Write out exactly the lines below starting at the one containing "[RD] We should" and ending at the one containing "og brudt ind". Omit every picture.

------------------------

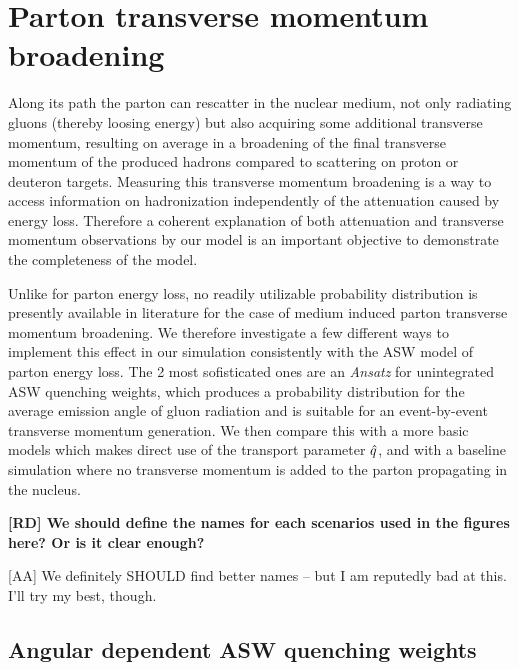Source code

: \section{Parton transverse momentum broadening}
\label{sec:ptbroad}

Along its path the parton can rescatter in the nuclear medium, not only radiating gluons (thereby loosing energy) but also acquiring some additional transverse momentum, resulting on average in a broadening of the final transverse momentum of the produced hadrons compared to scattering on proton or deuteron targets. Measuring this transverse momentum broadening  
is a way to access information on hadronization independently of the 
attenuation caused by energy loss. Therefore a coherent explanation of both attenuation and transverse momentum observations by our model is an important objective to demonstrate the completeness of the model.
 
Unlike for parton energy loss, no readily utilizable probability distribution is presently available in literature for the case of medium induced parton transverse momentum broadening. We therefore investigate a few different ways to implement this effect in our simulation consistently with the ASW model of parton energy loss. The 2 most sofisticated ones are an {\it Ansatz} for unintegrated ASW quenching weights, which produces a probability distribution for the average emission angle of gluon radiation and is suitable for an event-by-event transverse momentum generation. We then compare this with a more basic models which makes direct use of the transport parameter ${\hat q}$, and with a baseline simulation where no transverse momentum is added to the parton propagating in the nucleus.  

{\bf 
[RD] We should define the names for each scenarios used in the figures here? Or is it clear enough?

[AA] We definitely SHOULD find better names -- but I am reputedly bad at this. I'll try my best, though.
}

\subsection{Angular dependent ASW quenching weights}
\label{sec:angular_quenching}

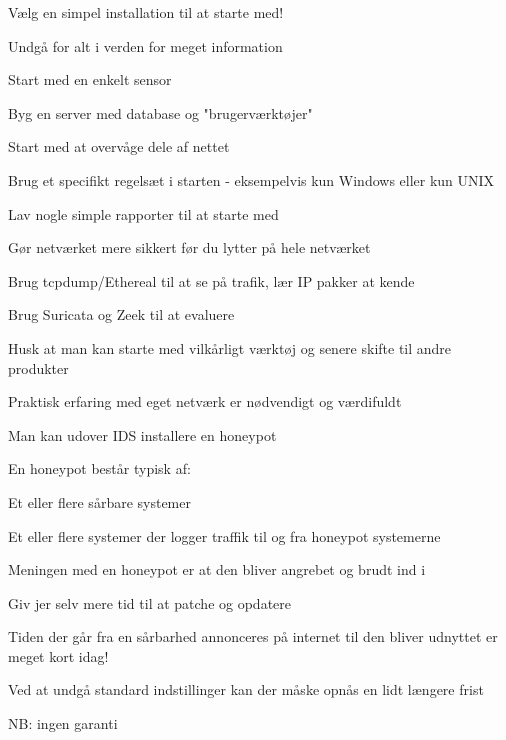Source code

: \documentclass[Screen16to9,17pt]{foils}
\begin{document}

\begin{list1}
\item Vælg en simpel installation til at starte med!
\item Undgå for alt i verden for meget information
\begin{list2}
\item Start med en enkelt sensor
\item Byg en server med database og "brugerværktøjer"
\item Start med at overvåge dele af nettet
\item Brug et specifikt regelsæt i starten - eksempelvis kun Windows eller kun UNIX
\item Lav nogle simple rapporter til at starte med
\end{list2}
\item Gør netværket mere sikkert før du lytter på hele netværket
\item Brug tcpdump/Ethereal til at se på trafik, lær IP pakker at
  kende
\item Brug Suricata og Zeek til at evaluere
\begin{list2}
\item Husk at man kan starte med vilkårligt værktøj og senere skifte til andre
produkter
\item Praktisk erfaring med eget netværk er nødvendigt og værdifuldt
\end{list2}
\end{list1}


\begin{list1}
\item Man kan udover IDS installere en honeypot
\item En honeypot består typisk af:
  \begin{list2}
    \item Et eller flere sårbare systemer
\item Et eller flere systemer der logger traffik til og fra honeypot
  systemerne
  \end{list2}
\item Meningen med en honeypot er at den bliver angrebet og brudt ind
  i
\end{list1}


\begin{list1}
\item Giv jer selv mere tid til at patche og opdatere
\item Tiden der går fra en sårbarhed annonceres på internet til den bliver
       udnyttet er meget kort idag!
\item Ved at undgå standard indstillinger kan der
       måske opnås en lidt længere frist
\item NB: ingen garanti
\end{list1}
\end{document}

------------------------

• _Written response_:
[RD] We should define the names for each scenarios used in the figures here? Or is it clear enough?

[AA] We definitely SHOULD find better names -- but I am reputedly bad at this. I'll try my best, though.
}

\subsection{Angular dependent ASW quenching weights}
\label{sec:angular_quenching}

Source code

: \documentclass[Screen16to9,17pt]{foils}
\begin{document}

\begin{list1}
\item Vælg en simpel installation til at starte med!
\item Undgå for alt i verden for meget information
\begin{list2}
\item Start med en enkelt sensor
\item Byg en server med database og "brugerværktøjer"
\item Start med at overvåge dele af nettet
\item Brug et specifikt regelsæt i starten - eksempelvis kun Windows eller kun UNIX
\item Lav nogle simple rapporter til at starte med
\end{list2}
\item Gør netværket mere sikkert før du lytter på hele netværket
\item Brug tcpdump/Ethereal til at se på trafik, lær IP pakker at
  kende
\item Brug Suricata og Zeek til at evaluere
\begin{list2}
\item Husk at man kan starte med vilkårligt værktøj og senere skifte til andre
produkter
\item Praktisk erfaring med eget netværk er nødvendigt og værdifuldt
\end{list2}
\end{list1}


\begin{list1}
\item Man kan udover IDS installere en honeypot
\item En honeypot består typisk af:
  \begin{list2}
    \item Et eller flere sårbare systemer
\item Et eller flere systemer der logger traffik til og fra honeypot
  systemerne
  \end{list2}
\item Meningen med en honeypot er at den bliver angrebet og brudt ind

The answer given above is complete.